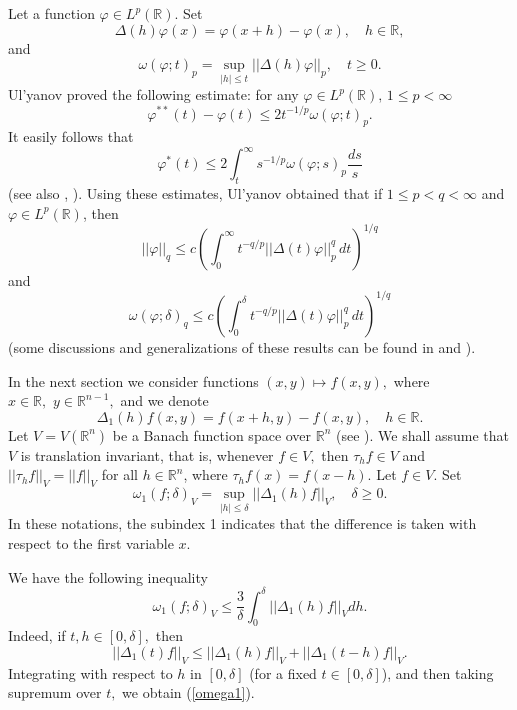 \documentclass[12pt,twoside,reqno]{amsart}
\numberwithin{equation}{section}
\theoremstyle{definition}
\numberwithin{equation}{section}
\def\o{\omega}
\def\R{\mathbb{R}}
\def\d{\delta}
\def\f{\varphi}
\begin{document}
Let a function $\f\in L^p(\R)$. Set
\begin{equation}\label{one}
\Delta(h)\f(x)=\f(x+h)-\f(x), \quad h\in \R,
\end{equation}
and
$$
\o(\f;t)_p=\sup_{|h|\le t}||\Delta(h)\f||_p, \quad t\ge 0.
$$
 Ul'yanov \cite{U} proved the following estimate: for any $\f\in L^p(\R),\,1\le p <\infty$
 $$
 \f^{**}(t)-\f(t)\le 2t^{-1/p}\o(\f;t)_p.
 $$
 It easily follows that
\begin{equation}\label{Ulyanov1}
\f^*(t)\le 2\int_t^\infty s^{-1/p}\o(\f;s)_p\frac{ds}{s}
\end{equation}
(see also \cite[p. 149]{K98}, \cite{Stor}).
Using these estimates, Ul'yanov obtained that if $1\le p <q<\infty$ and  $\f\in L^p(\R)$, then
\begin{equation}\label{Ulyanov2}
||\f||_q\le c \left(\int_0^\infty t^{-q/p}||\Delta(t)\f||_p^q\,dt\right)^{1/q}
\end{equation}
and
\begin{equation}\label{Ulyanov3}
\o(\f;\d)_q\le c\left(\int_0^\d t^{-q/p}||\Delta(t)\f||_p^q\,dt\right)^{1/q}
\end{equation}
(some discussions and generalizations of these results can be found in    \cite{K98} and \cite{K07}).

In the next section we consider functions $(x,y)\mapsto f(x,y),$ where
 $x\in \R, \,\, y\in \R^{n-1},$ and we denote
\begin{equation}\label{several}
\Delta_1(h)f(x,y)=f(x+h,y)-f(x,y), \quad h\in \R.
\end{equation}
Let $V=V(\R^n)$ be a Banach function space over $\R^n$ (see \cite[Ch. 1]{BS}). We shall assume that $V$ is translation invariant, that is,
whenever $f\in V,$ then $\tau_h f\in V$ and $||\tau_h f||_V=||f||_V$ for all $h\in \R^n$, where
$\tau_h f(x)=f(x-h).$
Let $f\in V$. Set
$$
\o_1(f;\d)_V=\sup_{|h|\le \d}||\Delta_1(h)f||_V, \quad \d\ge 0.
$$
In these notations, the  subindex 1 indicates that the difference is taken with respect to the first variable $x.$

We have the following inequality
\begin{equation}\label{omega1}
\o_1(f;\delta)_V\le \frac{3}{\d}\int_0^\d ||\Delta_1(h)f||_Vdh.
\end{equation}
Indeed, if $t, h\in [0,\d],$ then
$$
||\Delta_1(t)f||_V\le ||\Delta_1(h)f||_V + ||\Delta_1(t-h)f||_V.
$$
Integrating with respect to $h$ in $[0,\d]$ (for a fixed $t\in [0,\d]$),  and then taking supremum over $t,$ we obtain (\ref{omega1}).
\end{document}
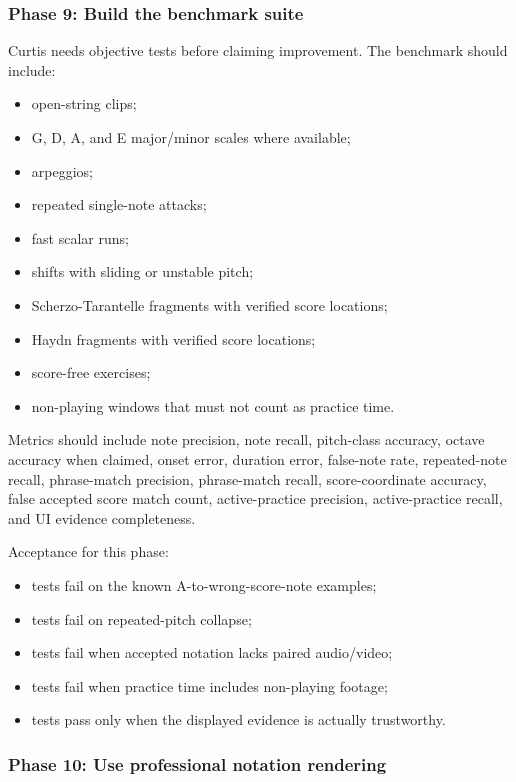 \subsubsection*{Phase 9: Build the benchmark suite}

Curtis needs objective tests before claiming improvement. The benchmark should include:

\begin{itemize}
    \item open-string clips;
    \item G, D, A, and E major/minor scales where available;
    \item arpeggios;
    \item repeated single-note attacks;
    \item fast scalar runs;
    \item shifts with sliding or unstable pitch;
    \item Scherzo-Tarantelle fragments with verified score locations;
    \item Haydn fragments with verified score locations;
    \item score-free exercises;
    \item non-playing windows that must not count as practice time.
\end{itemize}

Metrics should include note precision, note recall, pitch-class accuracy, octave accuracy when claimed, onset error, duration error, false-note rate, repeated-note recall, phrase-match precision, phrase-match recall, score-coordinate accuracy, false accepted score match count, active-practice precision, active-practice recall, and UI evidence completeness.

Acceptance for this phase:
\begin{itemize}
    \item tests fail on the known A-to-wrong-score-note examples;
    \item tests fail on repeated-pitch collapse;
    \item tests fail when accepted notation lacks paired audio/video;
    \item tests fail when practice time includes non-playing footage;
    \item tests pass only when the displayed evidence is actually trustworthy.
\end{itemize}

\subsubsection*{Phase 10: Use professional notation rendering}

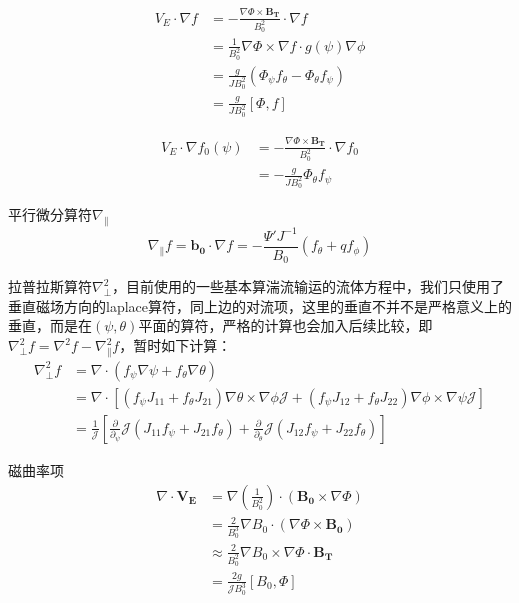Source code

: \documentclass[11pt,a4paper]{article}
\begin{document}
$$
\begin{aligned}
V_E\cdot\nabla f
&= -\frac{\nabla\Phi\times\pmb{B_T}}{B^2_0}\cdot\nabla f \\  
&= \frac{1}{B_0^2}\nabla\Phi\times\nabla f\cdot g(\psi)\nabla\phi \\ 
&= \frac{g}{JB^2_0}(\Phi_\psi f_\theta - \Phi_\theta f_\psi) \\
&= \frac{g}{JB^2_0}[\Phi,f] 
\end{aligned}    
$$	
	
$$
\begin{aligned}
V_E\cdot\nabla f_0(\psi)
&= -\frac{\nabla\Phi\times\pmb{B_T}}{B^2_0}\cdot\nabla f_0 \\
&= -\frac{g}{JB^2_0} \Phi_\theta f_\psi
\end{aligned}
$$
	
平行微分算符$\nabla_\parallel$
$$ 
\nabla_\parallel f = \pmb{b_0}\cdot\nabla f = -\frac{\Psi'J^{-1}}{B_0}(f_\theta + qf_\phi)  
$$
	
拉普拉斯算符$\nabla^2_\perp$，目前使用的一些基本算湍流输运的流体方程中，我们只使用了垂直磁场方向的laplace算符，同上边的对流项，这里的垂直不并不是严格意义上的垂直，而是在$(\psi,\theta)$平面的算符，严格的计算也会加入后续比较，即$\nabla^2_\perp f= \nabla^2 f - \nabla^2_\parallel f$，暂时如下计算：
$$
\begin{aligned}
\nabla_\perp^2 f  
&= \nabla\cdot(f_\psi \nabla\psi + f_\theta\nabla\theta) \\
&= \nabla\cdot[ (f_\psi J_{11} + f_\theta J_{21}) \nabla\theta\times\nabla\phi\mathcal{J} + (f_\psi J_{12}+f_\theta J_{22}) \nabla\phi\times\nabla\psi\mathcal{J} ] \\
&= \frac{1}{\mathcal{J}} 
[ \frac{\partial}{\partial_\psi}\mathcal{J}(J_{11}f_\psi + J_{21}f_\theta) 
+\frac{\partial}{\partial_\theta}\mathcal{J}(J_{12}f_\psi + J_{22}f_\theta) ]  
\end{aligned}
$$

磁曲率项
$$
\begin{aligned}
\nabla\cdot{\pmb{V_E}} 
&= \nabla(\frac{1}{B_0^2})\cdot(\pmb{B_0}\times\nabla\Phi) \\
&= \frac{2}{B_0^3}\nabla{B_0}\cdot(\nabla\Phi\times\pmb{B_0}) \\
&\approx \frac{2}{B_0^2}\nabla{B_0}\times\nabla\Phi\cdot\pmb{B_T}    \\
&= \frac{2g}{\mathcal{J}B_0^3}[B_0,\Phi]  
\end{aligned}
$$
\end{document}
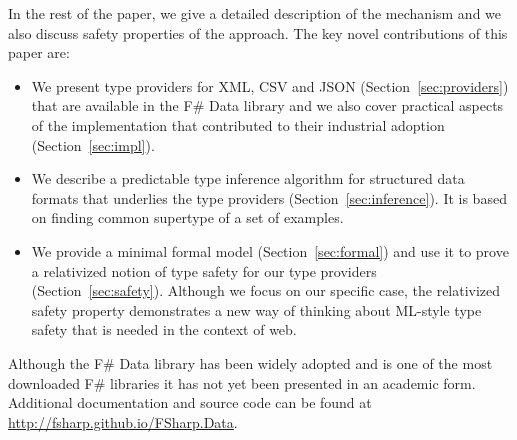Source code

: \documentclass[preprint]{sigplanconf}
\begin{document}
In the rest of the paper, we give a detailed description of the mechanism and we also discuss
safety properties of the approach. The key novel contributions of this paper are:

\begin{itemize}
\item We present type providers for XML, CSV and JSON (Section~\ref{sec:providers}) 
  that are available in the F\# Data library and we also cover practical aspects of the 
  implementation that contributed to their industrial adoption (Section~\ref{sec:impl}). 

\item We describe a predictable type inference algorithm for structured data formats that
  underlies the type providers (Section~\ref{sec:inference}). It is based on finding common 
  supertype of a set of examples.

\item We provide a minimal formal model (Section~\ref{sec:formal}) and use it to prove a
  relativized notion of type safety for our type providers (Section~\ref{sec:safety}). Although 
  we focus on our specific case, the relativized safety property demonstrates a new way of 
  thinking about ML-style type safety that is needed in the context of web.
\end{itemize}

\noindent
Although the F\# Data library \cite{fsharp-data} has been widely adopted and is one of the most downloaded F\# libraries 
it has not yet been presented in an academic form. Additional documentation and source code can 
be found at \url{http://fsharp.github.io/FSharp.Data}.



%
%
\end{document}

- What is required -
Return, without any change, the lines from the one holding "be found at" through the end of the listing, and only those.

- Answer to the problem -
be found at \url{http://fsharp.github.io/FSharp.Data}.



%
%
\end{document}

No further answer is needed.